**PROBLEM STATEMENT:**
All of the records should come back exactly as written.

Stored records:
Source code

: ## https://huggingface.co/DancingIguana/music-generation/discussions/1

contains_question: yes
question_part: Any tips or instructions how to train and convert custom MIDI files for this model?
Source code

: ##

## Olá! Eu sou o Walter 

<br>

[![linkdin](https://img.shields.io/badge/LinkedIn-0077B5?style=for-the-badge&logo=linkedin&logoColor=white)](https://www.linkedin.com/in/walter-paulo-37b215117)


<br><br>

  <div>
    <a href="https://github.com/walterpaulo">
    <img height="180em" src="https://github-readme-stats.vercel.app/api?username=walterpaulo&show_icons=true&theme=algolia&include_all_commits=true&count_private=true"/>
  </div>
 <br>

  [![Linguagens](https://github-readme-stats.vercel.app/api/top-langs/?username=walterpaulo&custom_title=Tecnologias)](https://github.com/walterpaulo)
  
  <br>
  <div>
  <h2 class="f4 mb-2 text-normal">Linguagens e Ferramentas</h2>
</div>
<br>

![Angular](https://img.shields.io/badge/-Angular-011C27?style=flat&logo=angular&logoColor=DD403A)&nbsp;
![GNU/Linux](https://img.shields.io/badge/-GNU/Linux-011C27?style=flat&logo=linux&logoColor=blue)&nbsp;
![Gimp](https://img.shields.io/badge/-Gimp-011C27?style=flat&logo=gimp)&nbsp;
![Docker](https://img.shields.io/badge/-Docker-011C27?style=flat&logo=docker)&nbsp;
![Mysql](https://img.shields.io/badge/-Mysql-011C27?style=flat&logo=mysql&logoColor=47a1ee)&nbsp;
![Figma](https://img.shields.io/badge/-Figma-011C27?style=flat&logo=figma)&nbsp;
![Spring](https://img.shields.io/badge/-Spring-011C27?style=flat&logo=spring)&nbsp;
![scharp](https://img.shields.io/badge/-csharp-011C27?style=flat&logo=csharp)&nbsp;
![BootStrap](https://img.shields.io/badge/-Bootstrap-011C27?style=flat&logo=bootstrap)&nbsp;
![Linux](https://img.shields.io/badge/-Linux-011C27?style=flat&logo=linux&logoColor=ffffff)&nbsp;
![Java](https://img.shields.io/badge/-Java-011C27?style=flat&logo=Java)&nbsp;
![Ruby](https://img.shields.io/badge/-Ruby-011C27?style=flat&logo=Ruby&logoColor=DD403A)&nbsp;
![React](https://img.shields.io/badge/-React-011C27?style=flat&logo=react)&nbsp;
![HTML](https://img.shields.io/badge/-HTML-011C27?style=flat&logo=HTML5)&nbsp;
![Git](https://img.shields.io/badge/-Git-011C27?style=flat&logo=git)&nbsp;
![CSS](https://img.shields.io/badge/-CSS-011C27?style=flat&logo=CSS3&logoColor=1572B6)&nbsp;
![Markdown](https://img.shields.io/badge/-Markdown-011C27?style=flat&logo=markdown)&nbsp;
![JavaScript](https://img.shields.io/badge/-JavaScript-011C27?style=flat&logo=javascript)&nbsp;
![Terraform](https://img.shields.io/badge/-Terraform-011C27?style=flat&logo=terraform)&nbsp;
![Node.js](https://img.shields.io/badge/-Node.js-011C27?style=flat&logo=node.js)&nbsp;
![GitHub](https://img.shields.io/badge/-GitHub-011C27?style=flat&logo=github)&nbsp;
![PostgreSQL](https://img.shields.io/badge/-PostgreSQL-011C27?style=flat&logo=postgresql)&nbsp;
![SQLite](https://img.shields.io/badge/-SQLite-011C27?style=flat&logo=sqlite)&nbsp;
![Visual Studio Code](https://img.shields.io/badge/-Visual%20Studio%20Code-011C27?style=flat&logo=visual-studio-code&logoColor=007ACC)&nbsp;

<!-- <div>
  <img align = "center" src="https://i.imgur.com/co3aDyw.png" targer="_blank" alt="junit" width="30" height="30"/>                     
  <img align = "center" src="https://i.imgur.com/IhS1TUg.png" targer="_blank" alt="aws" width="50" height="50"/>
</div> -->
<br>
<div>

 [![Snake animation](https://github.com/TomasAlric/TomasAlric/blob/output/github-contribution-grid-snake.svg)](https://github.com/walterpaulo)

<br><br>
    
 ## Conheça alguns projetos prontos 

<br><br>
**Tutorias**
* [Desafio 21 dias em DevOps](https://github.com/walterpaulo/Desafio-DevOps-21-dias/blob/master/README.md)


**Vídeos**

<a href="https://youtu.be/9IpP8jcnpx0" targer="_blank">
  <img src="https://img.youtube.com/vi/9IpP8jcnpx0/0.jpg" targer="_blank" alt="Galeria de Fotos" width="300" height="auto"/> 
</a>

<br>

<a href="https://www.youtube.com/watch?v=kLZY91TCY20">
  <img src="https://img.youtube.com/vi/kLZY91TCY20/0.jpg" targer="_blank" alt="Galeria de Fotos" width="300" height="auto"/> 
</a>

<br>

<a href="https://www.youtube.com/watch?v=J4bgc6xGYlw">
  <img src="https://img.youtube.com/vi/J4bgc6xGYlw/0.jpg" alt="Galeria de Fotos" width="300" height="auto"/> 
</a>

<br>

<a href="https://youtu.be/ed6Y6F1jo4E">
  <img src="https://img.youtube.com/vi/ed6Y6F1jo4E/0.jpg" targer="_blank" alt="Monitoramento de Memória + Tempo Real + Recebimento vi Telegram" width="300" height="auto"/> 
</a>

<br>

**PROBLEM SOLUTION:**
Source code

: ## https://huggingface.co/DancingIguana/music-generation/discussions/1

contains_question: yes
question_part: Any tips or instructions how to train and convert custom MIDI files for this model?
Source code

: ##

## Olá! Eu sou o Walter 

<br>

[![linkdin](https://img.shields.io/badge/LinkedIn-0077B5?style=for-the-badge&logo=linkedin&logoColor=white)](https://www.linkedin.com/in/walter-paulo-37b215117)


<br><br>

  <div>
    <a href="https://github.com/walterpaulo">
    <img height="180em" src="https://github-readme-stats.vercel.app/api?username=walterpaulo&show_icons=true&theme=algolia&include_all_commits=true&count_private=true"/>
  </div>
 <br>

  [![Linguagens](https://github-readme-stats.vercel.app/api/top-langs/?username=walterpaulo&custom_title=Tecnologias)](https://github.com/walterpaulo)
  
  <br>
  <div>
  <h2 class="f4 mb-2 text-normal">Linguagens e Ferramentas</h2>
</div>
<br>

![Angular](https://img.shields.io/badge/-Angular-011C27?style=flat&logo=angular&logoColor=DD403A)&nbsp;
![GNU/Linux](https://img.shields.io/badge/-GNU/Linux-011C27?style=flat&logo=linux&logoColor=blue)&nbsp;
![Gimp](https://img.shields.io/badge/-Gimp-011C27?style=flat&logo=gimp)&nbsp;
![Docker](https://img.shields.io/badge/-Docker-011C27?style=flat&logo=docker)&nbsp;
![Mysql](https://img.shields.io/badge/-Mysql-011C27?style=flat&logo=mysql&logoColor=47a1ee)&nbsp;
![Figma](https://img.shields.io/badge/-Figma-011C27?style=flat&logo=figma)&nbsp;
![Spring](https://img.shields.io/badge/-Spring-011C27?style=flat&logo=spring)&nbsp;
![scharp](https://img.shields.io/badge/-csharp-011C27?style=flat&logo=csharp)&nbsp;
![BootStrap](https://img.shields.io/badge/-Bootstrap-011C27?style=flat&logo=bootstrap)&nbsp;
![Linux](https://img.shields.io/badge/-Linux-011C27?style=flat&logo=linux&logoColor=ffffff)&nbsp;
![Java](https://img.shields.io/badge/-Java-011C27?style=flat&logo=Java)&nbsp;
![Ruby](https://img.shields.io/badge/-Ruby-011C27?style=flat&logo=Ruby&logoColor=DD403A)&nbsp;
![React](https://img.shields.io/badge/-React-011C27?style=flat&logo=react)&nbsp;
![HTML](https://img.shields.io/badge/-HTML-011C27?style=flat&logo=HTML5)&nbsp;
![Git](https://img.shields.io/badge/-Git-011C27?style=flat&logo=git)&nbsp;
![CSS](https://img.shields.io/badge/-CSS-011C27?style=flat&logo=CSS3&logoColor=1572B6)&nbsp;
![Markdown](https://img.shields.io/badge/-Markdown-011C27?style=flat&logo=markdown)&nbsp;
![JavaScript](https://img.shields.io/badge/-JavaScript-011C27?style=flat&logo=javascript)&nbsp;
![Terraform](https://img.shields.io/badge/-Terraform-011C27?style=flat&logo=terraform)&nbsp;
![Node.js](https://img.shields.io/badge/-Node.js-011C27?style=flat&logo=node.js)&nbsp;
![GitHub](https://img.shields.io/badge/-GitHub-011C27?style=flat&logo=github)&nbsp;
![PostgreSQL](https://img.shields.io/badge/-PostgreSQL-011C27?style=flat&logo=postgresql)&nbsp;
![SQLite](https://img.shields.io/badge/-SQLite-011C27?style=flat&logo=sqlite)&nbsp;
![Visual Studio Code](https://img.shields.io/badge/-Visual%20Studio%20Code-011C27?style=flat&logo=visual-studio-code&logoColor=007ACC)&nbsp;

<!-- <div>
  <img align = "center" src="https://i.imgur.com/co3aDyw.png" targer="_blank" alt="junit" width="30" height="30"/>                     
  <img align = "center" src="https://i.imgur.com/IhS1TUg.png" targer="_blank" alt="aws" width="50" height="50"/>
</div> -->
<br>
<div>

 [![Snake animation](https://github.com/TomasAlric/TomasAlric/blob/output/github-contribution-grid-snake.svg)](https://github.com/walterpaulo)

<br><br>
    
 ## Conheça alguns projetos prontos 

<br><br>
**Tutorias**
* [Desafio 21 dias em DevOps](https://github.com/walterpaulo/Desafio-DevOps-21-dias/blob/master/README.md)


**Vídeos**

<a href="https://youtu.be/9IpP8jcnpx0" targer="_blank">
  <img src="https://img.youtube.com/vi/9IpP8jcnpx0/0.jpg" targer="_blank" alt="Galeria de Fotos" width="300" height="auto"/> 
</a>

<br>

<a href="https://www.youtube.com/watch?v=kLZY91TCY20">
  <img src="https://img.youtube.com/vi/kLZY91TCY20/0.jpg" targer="_blank" alt="Galeria de Fotos" width="300" height="auto"/> 
</a>

<br>

<a href="https://www.youtube.com/watch?v=J4bgc6xGYlw">
  <img src="https://img.youtube.com/vi/J4bgc6xGYlw/0.jpg" alt="Galeria de Fotos" width="300" height="auto"/> 
</a>

<br>

<a href="https://youtu.be/ed6Y6F1jo4E">
  <img src="https://img.youtube.com/vi/ed6Y6F1jo4E/0.jpg" targer="_blank" alt="Monitoramento de Memória + Tempo Real + Recebimento vi Telegram" width="300" height="auto"/> 
</a>

<br>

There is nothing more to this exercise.